È Fuqua che aiuta un’altra sorella, Anna, a mettere in piedi la prima label della famiglia, la Anna Records, che ha un accordo di licenza con la Chess di Chicago. Nel frattempo, uno dei fratelli più piccoli del clan, Berry III, ex pugile, dopo il fallimento del negozio di dischi che ha aperto, decide di dedicarsi alla scrittura di canzoni. Mentre lavora alla Ford per pagare gli alimenti alla moglie da cui si sta separando, ha il tempo di firmare due successi con la sua personale etichetta, la Tamla: Reet Petite per Jackie Wilson e, nel 1959, Money (That’s What I Want) per Barrett Strong, che concede in licenza all’etichetta della sorella.

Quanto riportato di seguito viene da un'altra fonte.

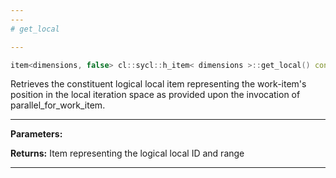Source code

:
 ```yaml
---
---
# get_local

---
```


```cpp
item<dimensions, false> cl::sycl::h_item< dimensions >::get_local() const
```


Retrieves the constituent logical local item representing the work-item's position in the local iteration space as provided upon the invocation of parallel_for_work_item. 


---
**Parameters:**

**Returns:** Item representing the logical local ID and range 

---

La famiglia ci mette poco a capire che Berry ha un vero talento musicale e che è il caso di studiare seriamente il music business. Per fare soldi, una casa discografica ha bisogno di avere i diritti su tutto quanto produce, ma il problema per i discografici di colore sono i flussi di cassa (Fuqua docet). Banche che prestino denaro per un’impresa così rischiosa non se ne trovano, quindi bisogna avere un flusso continuo di titoli di successo che affianchino altri introiti, in particolare quelli derivanti dalle licenze e dalla gestione degli artisti, con annesse partecipazioni radiofoniche, concerti e attività collaterali. È così che viene concepita la Motown, come un’organizzazione leggera e a basso costo che, partendo dalla produzione di dischi, si espande negli altri ambiti dell’industria musicale.

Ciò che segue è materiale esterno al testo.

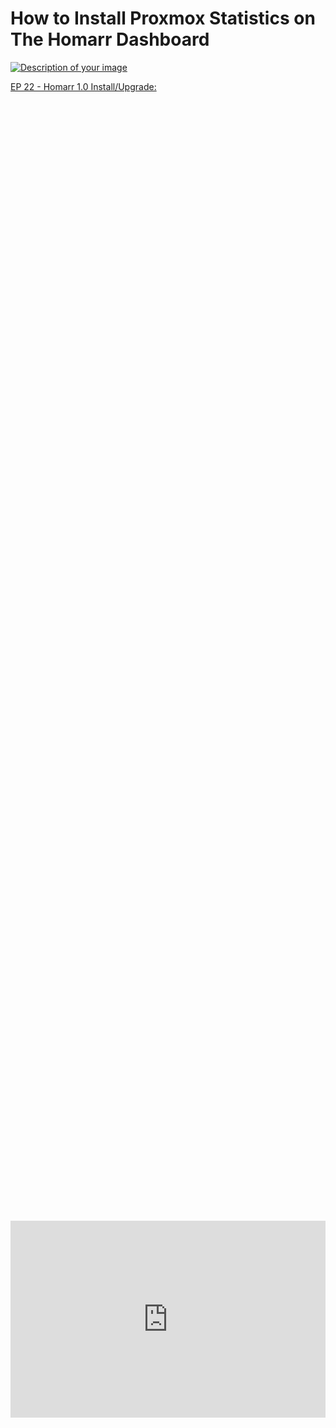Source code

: # How to Install Proxmox Statistics on The Homarr Dashboard

<a href="/images/EP14_homarr/homarr outdated.png" class="image-expand">
    <img src="/images/EP14_homarr/homarr outdated.png" alt="Description of your image">
</a>

[EP 22 - Homarr 1.0 Install/Upgrade:](/homelabseries/EP22_homarr1.0upgrade)

<div style="display: flex; justify-content: center; align-items: center; height: 100%;">
    <iframe width="560" height="315" src="https://www.youtube.com/embed/aSRsk6VSVg4?si=HK3FFg47-WooiwdP" frameborder="0" allow="accelerometer; autoplay; clipboard-write; encrypted-media; gyroscope; picture-in-picture" allowfullscreen></iframe>
</div>

Here is the example of what we will be covering:

<a href="/images/EP14_homarr/2025-01-16 10_21_15-Default Board • Homarr.png" class="image-expand">
    <img src="/images/EP14_homarr/2025-01-16 10_21_15-Default Board • Homarr.png" alt="Description of your image">
</a>


## Follow the steps on your own

If you would like to follow the 13 steps on your own [here](https://homarr.dev/docs/integrations/hardware/) is a link to Homarrs documentation. 

## Before getting started

1. Make sure you login to your Homarr dashboard like we setup in the previous episode.

2. Make sure you login to your Proxmox Machine to create the API key required for stats to be shown in Homarr.

## Step by Step Instructions

1. Navigate to the Proxmox portal, click on Datacenter

2. Expand Permissions, click on Groups

3. Click the Create button

4. Name the group something informative, like api-users (our case we did ytlearngroup)

<a href="/images/EP14_homarr/steps1-4.png" class="image-expand">
    <img src="/images/EP14_homarr/steps1-4.png" alt="Description of your image">
</a>

5. Click on the Permissions "folder"

Click Add -> Group Permission

<a href="/images/EP14_homarr/steps 5.png" class="image-expand">
    <img src="/images/EP14_homarr/steps 5.png" alt="Description of your image">
</a>

6. 

    Path: /

    Group: group from Step 4 above

    Role: PVEAuditor

    Propagate: Checked

<a href="/images/EP14_homarr/steps 6.png" class="image-expand">
    <img src="/images/EP14_homarr/steps 6.png" alt="Description of your image">
</a>

7. Expand Permissions, click on Users

8. Click the Add button

    User name: something informative like api

    Realm: Proxmox VE authentication server

    Password: create a secure password for the user

    Confirm Password: re-enter the password

    Group: group from Step 4 above
<a href="/images/EP14_homarr/steps 7-8.png" class="image-expand">
    <img src="/images/EP14_homarr/steps 7-8.png" alt="Description of your image">
</a>

9. Expand Permissions, click on API Tokens

10. Click the Add button

    User: user from Step 8 above

    Token ID: something informative like the application or purpose like homarr

    Privilege Separation: unchecked

<a href="/images/EP14_homarr/steps 9-10.png" class="image-expand">
    <img src="/images/EP14_homarr/steps 9-10.png" alt="Description of your image">
</a>

11. Copy the Secret that is shown in Step 10 because it is only shown once. 

<!DOCTYPE html>
<html lang="en">
<head>
<meta charset="UTF-8">
<meta name="viewport" content="width=device-width, initial-scale=1.0">

<title>Warning Box Example</title>

<style>
.warning-box {
    background-color: #E4141E; /* Light red background color */
    border-left: 6px solid #8CD2F4; /* Red border on the left side */
    padding: 10px; /* Padding inside the box */
    margin-bottom: 20px; /* Margin at the bottom to separate from other content */
}
</style>
</head>
<body>

<div class="warning-box">
    <p>NOTICE THIS IS THE STEP WHERE YOU CAN GRAB THE CORRECT INTEGRATION KEY FORMAT!</p>
</div>

</body>
</html>

You will copy the TokenID into a notepad ADD an <kbd>=</kbd> sign and then paste the secret key after that.

```
<User>@pve!<Token ID>=<Secret>
```

Exmaple:

```
ytuser@pve!homarr=5b5467-0260-48ab-a8f5-03753d332145
```

<a href="/images/EP14_homarr/Steps 11.png" class="image-expand">
    <img src="/images/EP14_homarr/Steps 11.png" alt="Description of your image">
</a>

12. Go back to the "Permissions" menu

    Click Add -> API Token Permission

<a href="/images/EP14_homarr/steps 12.png" class="image-expand">
    <img src="/images/EP14_homarr/steps 12.png" alt="Description of your image">
</a>

13. 

    Path: /

    API Token: select the API token created in Step 10

    Role: PVE Auditor

    Propagate: Checked

    <a href="/images/EP14_homarr/steps 13.png" class="image-expand">
    <img src="/images/EP14_homarr/steps 13.png" alt="Description of your image">
</a>

## Adding your API to Homarr's Dashboard

Open your Homarr Dashboard

Select the Writing / edit icon.

<a href="/images/EP14_homarr/steps 1 homarr.png" class="image-expand">
    <img src="/images/EP14_homarr/steps 1 homarr.png" alt="Description of your image">
</a>

Then the Add tile button

<a href="/images/EP14_homarrsteps 2 homarr.png" class="image-expand">
    <img src="/images/EP14_homarr/steps 2 homarr.png" alt="Description of your image">
</a>

Then select "Apps"

<a href="/images/EP14_homarr/steps 3 homarr.png" class="image-expand">
    <img src="/images/EP14_homarr/steps 3 homarr.png" alt="Description of your image">
</a>

You will then need to grap the IP address of your server and paste it to internal and external.

<a href="/images/EP14_homarr/steps 4 homarr.png" class="image-expand">
    <img src="/images/EP14_homarr/steps 4 homarr.png" alt="Description of your image">
</a>

Move over to the integrations tab and this is where you will select your integration as Proxmox and paste your Proxmox API key you made a minute ago. Then select "Save".

<a href="/images/EP14_homarr/steps 5 homarr.png" class="image-expand">
    <img src="/images/EP14_homarr/steps 5 homarr.png" alt="Description of your image">
</a>

After that you will need to add a Widget like you just added an app.

<a href="/images/EP14_homarr/steps 6 homarr.png" class="image-expand">
    <img src="/images/EP14_homarr/steps 6 homarr.png" alt="Description of your image">
</a>

Scroll down until you find System Health Monitoring and add it.

<a href="/images/EP14_homarr/steps 7 homarr.png" class="image-expand">
    <img src="/images/EP14_homarr/steps 7 homarr.png" alt="Description of your image">
</a>

Find the newly placed widget on your Dashboard, click the gear icon on the top right to edit it.

<a href="/images/EP14_homarr/steps 8 homarr.png" class="image-expand">
    <img src="/images/EP14_homarr/steps 8 homarr.png" alt="Description of your image">
</a>

Lastly, change your settings to match the below screenshot, save, and wait a couple minutes for your data to appear and that is it. (9)

<a href="/images/EP14_homarr/steps 9 homarr.png" class="image-expand">
    <img src="/images/EP14_homarr/steps 9 homarr.png" alt="Description of your image">
</a>

## Closing thoughts

That is it, if you have any other questions do not forget to hop in our discord!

La famiglia decide infatti di finanziare la ristrutturazione di una casa al 2648 West Grand Boulevard, che viene divisa in tre parti: al piano superiore vive e lavora Berry junior, la cantina è trasformata in ufficio, sul retro viene costruito uno studio di registrazione. A ogni membro del clan è assegnato un lavoro part-time: la sorella maggiore Esther si occupa dei contratti, Fuqua si occupa dei rapporti con le radio, due dei fratelli, George e Fuller, vengono incaricati dell’amministrazione insieme alla sorella Louyce, il cui marito musicista, Ron Wakefield, si occupa degli arrangiamenti.

Il punto di svolta

Gli artisti non vengono semplicemente messi sotto contratto: vengono adottati. Un giovane paroliere di nome Smokey Robinson, rimasto orfano di madre, viene preso da Berry sotto la sua ala protettiva. Al piano inferiore, Clarence Paul, l’uomo dell’A&R, fa altrettanto con un polistrumentista undicenne cieco di nome Stevland Morris. Ribattezzato Stevie Wonder, il ragazzo diventa una presenza fissa nella casa, così come Diane Ross, Florence Ballard e Mary Wilson, “le ragazze”, come verranno chiamate, che vi si recano dopo la scuola e sono talmente insistenti che alla fine viene loro consentito di fare le coriste. E quando Harvey Fuqua ingaggia come batterista per la band dello studio un suo amico di nome Marvin Gaye, finisce addirittura che quest’ultimo viene sedotto e sposato da Anna Gordy, di diciassette anni maggiore di lui.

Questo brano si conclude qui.